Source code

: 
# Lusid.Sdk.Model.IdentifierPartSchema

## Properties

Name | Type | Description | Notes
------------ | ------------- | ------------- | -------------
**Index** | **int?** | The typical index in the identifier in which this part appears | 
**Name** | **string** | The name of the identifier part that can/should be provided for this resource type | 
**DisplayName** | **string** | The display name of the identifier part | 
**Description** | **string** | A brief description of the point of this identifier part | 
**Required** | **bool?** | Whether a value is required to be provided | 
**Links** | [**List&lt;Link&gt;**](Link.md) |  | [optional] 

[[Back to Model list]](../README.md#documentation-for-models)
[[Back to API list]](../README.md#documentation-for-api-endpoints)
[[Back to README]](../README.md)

» **EXERCISE DETAILS**
Only these are to be transcribed: the line with "resource type |" and every line after it through the last line of the entries, each exactly.

» **RESULT OF THIS EXERCISE**
**Name** | **string** | The name of the identifier part that can/should be provided for this resource type | 
**DisplayName** | **string** | The display name of the identifier part | 
**Description** | **string** | A brief description of the point of this identifier part | 
**Required** | **bool?** | Whether a value is required to be provided | 
**Links** | [**List&lt;Link&gt;**](Link.md) |  | [optional] 

[[Back to Model list]](../README.md#documentation-for-models)
[[Back to API list]](../README.md#documentation-for-api-endpoints)
[[Back to README]](../README.md)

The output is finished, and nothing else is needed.